Foreigners hold approximately 25% of Treasuries and also lend significant amounts to U.S. corporations.
Treasuries are now less attractive to some of these entities due to the weaker USD and rising hedging costs.

https://www.msn.com/en-us/money/markets/global-investors-have-a-new-reason-to-pull-back-from-us-debt/ar-AA1G40Qe

Comments

  • We have been rebalancing more to oversea since January this year in both stocks and bonds. So far so good, particularly stocks. Treasuries are much less attractive as the debt piles on. Recently poor auction among long treasury notes tells it all.
  • edited June 6
    Foreign stock funds have been my best performers (by far) YTD.
  • Diversifying across both asset classes really pay off this year. It is the uncertainty that magnified the divergent, and the US vs developed market index is over 15 % difference! Fact is the dollar fell over 9% since last December and one to examine why. If American Exceptionalism is alive and well, where is it now? Think there are more compelling opportunities elsewhere.
  • Sven said:

    We have been rebalancing more to oversea since January this year in both stocks and bonds. So far so good, particularly stocks. Treasuries are much less attractive as the debt piles on. Recently poor auction among long treasury notes tells it all.
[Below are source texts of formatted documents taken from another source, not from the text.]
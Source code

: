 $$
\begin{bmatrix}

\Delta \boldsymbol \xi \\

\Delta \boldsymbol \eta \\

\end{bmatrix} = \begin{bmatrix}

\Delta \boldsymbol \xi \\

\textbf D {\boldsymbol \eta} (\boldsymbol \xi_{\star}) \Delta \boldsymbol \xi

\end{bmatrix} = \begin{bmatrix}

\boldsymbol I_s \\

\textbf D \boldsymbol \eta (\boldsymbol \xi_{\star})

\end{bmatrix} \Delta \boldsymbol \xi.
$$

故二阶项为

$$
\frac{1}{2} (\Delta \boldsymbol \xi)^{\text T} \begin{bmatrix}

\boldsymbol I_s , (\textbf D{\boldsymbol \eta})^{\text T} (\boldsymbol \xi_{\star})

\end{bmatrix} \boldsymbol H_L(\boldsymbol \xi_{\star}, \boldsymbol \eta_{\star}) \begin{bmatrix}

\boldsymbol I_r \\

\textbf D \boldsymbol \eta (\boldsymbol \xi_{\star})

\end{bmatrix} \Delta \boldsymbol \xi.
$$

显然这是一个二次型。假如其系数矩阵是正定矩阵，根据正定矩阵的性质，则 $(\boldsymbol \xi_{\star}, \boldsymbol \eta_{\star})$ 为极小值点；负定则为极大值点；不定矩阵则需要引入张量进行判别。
    Same. Most of my recent purchases/reallocations have been overseas.
  • edited 3:01PM
    The U.S. dollar index (USDX) is calculated by factoring in exchange rates for the euro (EUR), Japanese yen (JPY), Canadian dollar (CAD), British pound (GBP), Swedish krona (SEK), and Swiss franc (CHF).
    The dollar index declined more than 10% thus far in 2025 which is the worst start to the year since 1973
    when Bretton Woods ended. The tariff war, concerns about excessive debt (big, beautiful tax bill),
    and worries regarding the Federal Reserve's independence have weakened the dollar's appeal as a safe haven.
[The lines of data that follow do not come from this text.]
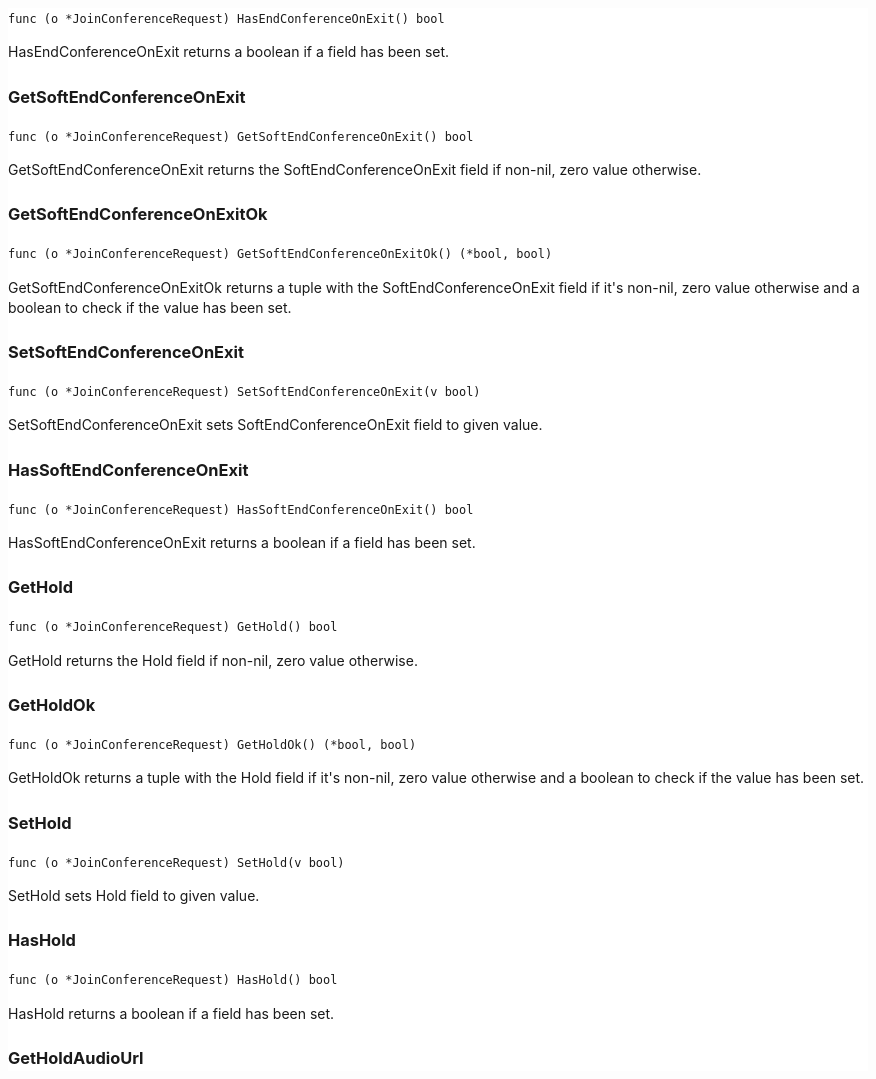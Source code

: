 `func (o *JoinConferenceRequest) HasEndConferenceOnExit() bool`

HasEndConferenceOnExit returns a boolean if a field has been set.

### GetSoftEndConferenceOnExit

`func (o *JoinConferenceRequest) GetSoftEndConferenceOnExit() bool`

GetSoftEndConferenceOnExit returns the SoftEndConferenceOnExit field if non-nil, zero value otherwise.

### GetSoftEndConferenceOnExitOk

`func (o *JoinConferenceRequest) GetSoftEndConferenceOnExitOk() (*bool, bool)`

GetSoftEndConferenceOnExitOk returns a tuple with the SoftEndConferenceOnExit field if it's non-nil, zero value otherwise
and a boolean to check if the value has been set.

### SetSoftEndConferenceOnExit

`func (o *JoinConferenceRequest) SetSoftEndConferenceOnExit(v bool)`

SetSoftEndConferenceOnExit sets SoftEndConferenceOnExit field to given value.

### HasSoftEndConferenceOnExit

`func (o *JoinConferenceRequest) HasSoftEndConferenceOnExit() bool`

HasSoftEndConferenceOnExit returns a boolean if a field has been set.

### GetHold

`func (o *JoinConferenceRequest) GetHold() bool`

GetHold returns the Hold field if non-nil, zero value otherwise.

### GetHoldOk

`func (o *JoinConferenceRequest) GetHoldOk() (*bool, bool)`

GetHoldOk returns a tuple with the Hold field if it's non-nil, zero value otherwise
and a boolean to check if the value has been set.

### SetHold

`func (o *JoinConferenceRequest) SetHold(v bool)`

SetHold sets Hold field to given value.

### HasHold

`func (o *JoinConferenceRequest) HasHold() bool`

HasHold returns a boolean if a field has been set.

### GetHoldAudioUrl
    Hopefully article isn't paywalled.
    https://www.ft.com/content/59c07f63-3331-462b-b9e3-d1bcaea69fce
  • edited 3:17PM
    Just for the sake of argument/debate, and feel free to disagree, but doesn't a weaker dollar have certain advantages? One of them being that it makes our exports more affordable, thus more desirable? And, as far as domestic transactions, does dollar depreciation really matter? It being a ForEx situation.

    Now on the flip side, it does make our debt less attractive to foreign buyers. But, they were buyers at much lower rates over the past 10 years. And, as we all expect rates to be brought down sooner than later, is it not possibly a good time to buy bonds overall?

    Of course, a much bigger problem is we then see imports being more expensive, at the same time that Trump applies tariffs on nearly everything, adding to the problem. And wouldn't the rate cuts that Trump so desperately wants, make our debt even less attractive? Or is it possible that even with rate cuts on the short end, auction buyers will support continued high rates at the long end, regardless of FED actions? Which would not help our debt servicing situation? But, it would support a healthy yield curve.

    It is so complex, I'd like to hear more of what others think.
  • edited 4:57PM
    Yes, a weaker dollar does have certain advantages.
    It will be beneficial for U.S. multinational corporations with significant foreign revenue.
    The U.S. dollar's status as the preeminent global reserve currency is not in jeopardy.

    Edit/Add: A weaker dollar can hinder foreign investment in the US.
    Treasuries became unappealing to Japanese investors after hedging costs
    were factored in—even though they yielded more than equivalent Japanese government bonds.